Exercise requirements -
Which lines in the records below contain the word "cancelled"? Copy each of them.
(Beginning of Task input)
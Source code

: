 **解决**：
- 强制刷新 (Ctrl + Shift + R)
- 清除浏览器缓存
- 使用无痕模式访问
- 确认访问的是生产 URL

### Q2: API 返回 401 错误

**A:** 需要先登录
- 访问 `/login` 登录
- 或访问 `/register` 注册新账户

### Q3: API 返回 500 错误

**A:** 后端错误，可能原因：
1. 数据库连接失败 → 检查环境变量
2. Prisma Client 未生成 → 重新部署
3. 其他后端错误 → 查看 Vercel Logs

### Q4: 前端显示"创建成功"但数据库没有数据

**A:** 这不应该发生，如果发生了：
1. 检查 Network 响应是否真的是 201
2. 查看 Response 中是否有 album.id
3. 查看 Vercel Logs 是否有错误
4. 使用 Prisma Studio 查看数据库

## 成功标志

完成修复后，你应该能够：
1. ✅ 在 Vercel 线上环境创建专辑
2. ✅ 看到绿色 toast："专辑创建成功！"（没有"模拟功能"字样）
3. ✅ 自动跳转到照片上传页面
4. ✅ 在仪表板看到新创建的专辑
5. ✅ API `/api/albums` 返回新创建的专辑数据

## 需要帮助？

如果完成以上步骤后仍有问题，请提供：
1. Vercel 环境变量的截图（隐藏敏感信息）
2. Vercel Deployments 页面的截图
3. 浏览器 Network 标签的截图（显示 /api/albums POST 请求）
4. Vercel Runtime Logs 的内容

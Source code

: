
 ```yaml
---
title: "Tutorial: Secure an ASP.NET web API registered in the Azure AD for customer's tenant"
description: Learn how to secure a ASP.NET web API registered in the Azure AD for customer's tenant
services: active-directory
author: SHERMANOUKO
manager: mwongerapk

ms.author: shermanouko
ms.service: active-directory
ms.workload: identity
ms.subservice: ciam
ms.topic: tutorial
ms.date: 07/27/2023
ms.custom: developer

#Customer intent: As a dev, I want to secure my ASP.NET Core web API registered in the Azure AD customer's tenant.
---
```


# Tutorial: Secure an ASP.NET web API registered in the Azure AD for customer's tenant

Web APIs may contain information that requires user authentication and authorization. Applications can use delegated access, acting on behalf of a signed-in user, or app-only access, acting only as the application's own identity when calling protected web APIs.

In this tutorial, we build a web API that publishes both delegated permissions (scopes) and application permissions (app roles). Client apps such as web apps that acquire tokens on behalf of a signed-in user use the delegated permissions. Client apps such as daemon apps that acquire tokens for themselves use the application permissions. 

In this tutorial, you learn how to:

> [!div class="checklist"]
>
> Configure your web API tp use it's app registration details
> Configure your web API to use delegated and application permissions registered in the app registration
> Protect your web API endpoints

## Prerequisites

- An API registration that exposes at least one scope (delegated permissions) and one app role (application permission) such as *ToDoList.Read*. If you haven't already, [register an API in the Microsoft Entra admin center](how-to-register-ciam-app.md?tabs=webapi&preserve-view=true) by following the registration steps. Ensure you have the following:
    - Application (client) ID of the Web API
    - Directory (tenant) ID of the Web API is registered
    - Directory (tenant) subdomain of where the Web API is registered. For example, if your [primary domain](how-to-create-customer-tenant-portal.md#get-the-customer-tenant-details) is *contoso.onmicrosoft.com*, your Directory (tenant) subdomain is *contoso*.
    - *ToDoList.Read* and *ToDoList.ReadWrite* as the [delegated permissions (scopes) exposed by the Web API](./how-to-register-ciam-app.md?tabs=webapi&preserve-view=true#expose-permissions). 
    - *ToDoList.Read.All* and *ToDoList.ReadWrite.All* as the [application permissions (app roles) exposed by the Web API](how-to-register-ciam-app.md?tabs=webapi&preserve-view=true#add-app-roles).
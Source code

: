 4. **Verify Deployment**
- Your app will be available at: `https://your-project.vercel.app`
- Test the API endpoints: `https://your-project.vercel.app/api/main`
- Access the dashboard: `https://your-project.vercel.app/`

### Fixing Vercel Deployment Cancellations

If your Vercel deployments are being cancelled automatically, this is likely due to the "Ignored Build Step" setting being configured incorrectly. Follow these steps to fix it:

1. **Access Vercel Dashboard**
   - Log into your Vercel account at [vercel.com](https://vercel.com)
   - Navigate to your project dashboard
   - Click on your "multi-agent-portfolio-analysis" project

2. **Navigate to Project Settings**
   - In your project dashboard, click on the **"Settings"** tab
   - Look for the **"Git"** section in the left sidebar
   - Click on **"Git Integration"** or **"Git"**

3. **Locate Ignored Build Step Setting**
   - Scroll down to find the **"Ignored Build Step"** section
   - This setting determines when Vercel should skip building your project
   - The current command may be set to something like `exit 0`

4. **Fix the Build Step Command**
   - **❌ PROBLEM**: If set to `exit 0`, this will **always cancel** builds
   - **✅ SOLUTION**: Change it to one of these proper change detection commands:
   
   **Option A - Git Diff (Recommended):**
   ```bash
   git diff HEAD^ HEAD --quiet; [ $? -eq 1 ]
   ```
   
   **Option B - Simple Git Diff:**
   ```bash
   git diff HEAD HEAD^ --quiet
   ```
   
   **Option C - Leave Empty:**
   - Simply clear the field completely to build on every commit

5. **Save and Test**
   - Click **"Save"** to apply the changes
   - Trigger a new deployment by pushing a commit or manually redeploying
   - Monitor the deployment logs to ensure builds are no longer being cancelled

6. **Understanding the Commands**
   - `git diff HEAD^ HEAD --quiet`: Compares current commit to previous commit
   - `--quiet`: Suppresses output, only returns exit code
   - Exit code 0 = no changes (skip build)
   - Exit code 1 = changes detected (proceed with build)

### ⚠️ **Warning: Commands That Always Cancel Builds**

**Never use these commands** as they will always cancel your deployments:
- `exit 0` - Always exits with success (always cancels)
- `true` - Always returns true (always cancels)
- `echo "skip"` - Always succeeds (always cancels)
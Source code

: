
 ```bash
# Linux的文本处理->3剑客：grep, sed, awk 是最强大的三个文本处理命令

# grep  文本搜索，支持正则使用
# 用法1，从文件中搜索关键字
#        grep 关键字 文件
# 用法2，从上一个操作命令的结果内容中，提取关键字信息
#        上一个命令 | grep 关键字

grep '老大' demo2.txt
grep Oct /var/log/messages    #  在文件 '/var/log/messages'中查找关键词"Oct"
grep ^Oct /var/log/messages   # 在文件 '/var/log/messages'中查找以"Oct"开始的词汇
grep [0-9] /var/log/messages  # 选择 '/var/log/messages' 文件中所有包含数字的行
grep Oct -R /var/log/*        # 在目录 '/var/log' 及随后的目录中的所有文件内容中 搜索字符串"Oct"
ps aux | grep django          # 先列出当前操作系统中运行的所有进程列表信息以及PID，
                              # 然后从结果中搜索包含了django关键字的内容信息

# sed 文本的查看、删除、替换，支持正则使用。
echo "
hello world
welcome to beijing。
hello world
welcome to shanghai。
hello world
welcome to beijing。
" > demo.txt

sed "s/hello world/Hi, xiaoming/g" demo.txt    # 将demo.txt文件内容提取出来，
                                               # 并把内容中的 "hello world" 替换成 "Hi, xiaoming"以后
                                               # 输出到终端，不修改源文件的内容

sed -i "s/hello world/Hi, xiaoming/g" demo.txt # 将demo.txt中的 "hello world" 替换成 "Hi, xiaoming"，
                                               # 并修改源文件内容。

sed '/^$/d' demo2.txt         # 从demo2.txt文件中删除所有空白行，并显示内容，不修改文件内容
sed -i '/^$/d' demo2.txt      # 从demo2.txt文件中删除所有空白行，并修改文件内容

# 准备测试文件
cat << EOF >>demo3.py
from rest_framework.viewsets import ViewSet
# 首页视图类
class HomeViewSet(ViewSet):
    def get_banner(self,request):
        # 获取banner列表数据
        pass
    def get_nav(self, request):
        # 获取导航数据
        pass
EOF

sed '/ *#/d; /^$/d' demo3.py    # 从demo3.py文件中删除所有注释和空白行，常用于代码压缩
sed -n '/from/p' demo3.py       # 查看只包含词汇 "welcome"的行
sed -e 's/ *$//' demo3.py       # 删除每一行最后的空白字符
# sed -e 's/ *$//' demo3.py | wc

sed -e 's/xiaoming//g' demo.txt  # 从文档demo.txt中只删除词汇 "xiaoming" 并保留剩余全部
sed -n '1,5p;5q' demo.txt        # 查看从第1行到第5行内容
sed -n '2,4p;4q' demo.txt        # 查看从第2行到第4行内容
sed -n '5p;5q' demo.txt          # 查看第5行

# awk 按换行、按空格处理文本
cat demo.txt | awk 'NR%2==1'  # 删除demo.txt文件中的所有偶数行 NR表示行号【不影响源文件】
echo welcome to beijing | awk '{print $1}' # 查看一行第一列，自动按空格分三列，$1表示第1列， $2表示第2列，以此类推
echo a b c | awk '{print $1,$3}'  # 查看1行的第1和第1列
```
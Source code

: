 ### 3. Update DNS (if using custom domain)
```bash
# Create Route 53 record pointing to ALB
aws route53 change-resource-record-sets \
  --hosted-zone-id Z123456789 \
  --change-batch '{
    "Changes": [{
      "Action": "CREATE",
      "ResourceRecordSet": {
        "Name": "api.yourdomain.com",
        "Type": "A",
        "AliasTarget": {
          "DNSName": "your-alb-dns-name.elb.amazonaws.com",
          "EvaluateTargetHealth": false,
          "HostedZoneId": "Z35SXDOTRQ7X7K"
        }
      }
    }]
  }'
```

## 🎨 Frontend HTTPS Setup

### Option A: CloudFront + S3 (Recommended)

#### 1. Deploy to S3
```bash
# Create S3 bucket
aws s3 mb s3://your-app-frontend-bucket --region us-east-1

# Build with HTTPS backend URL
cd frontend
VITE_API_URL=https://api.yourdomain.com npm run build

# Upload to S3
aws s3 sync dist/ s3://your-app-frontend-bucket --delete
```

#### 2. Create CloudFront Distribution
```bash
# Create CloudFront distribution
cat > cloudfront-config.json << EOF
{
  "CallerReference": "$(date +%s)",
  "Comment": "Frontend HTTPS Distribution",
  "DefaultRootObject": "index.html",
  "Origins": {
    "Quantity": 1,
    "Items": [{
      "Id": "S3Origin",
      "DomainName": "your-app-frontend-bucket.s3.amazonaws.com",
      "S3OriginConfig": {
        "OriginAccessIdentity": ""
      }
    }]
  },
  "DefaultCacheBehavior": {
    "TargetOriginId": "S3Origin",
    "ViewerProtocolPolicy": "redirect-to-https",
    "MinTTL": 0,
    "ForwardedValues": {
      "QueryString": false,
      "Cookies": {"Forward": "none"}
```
(End of Task input)
Answer to this problem -
If your Vercel deployments are being cancelled automatically, this is likely due to the "Ignored Build Step" setting being configured incorrectly. Follow these steps to fix it:
   - Monitor the deployment logs to ensure builds are no longer being cancelled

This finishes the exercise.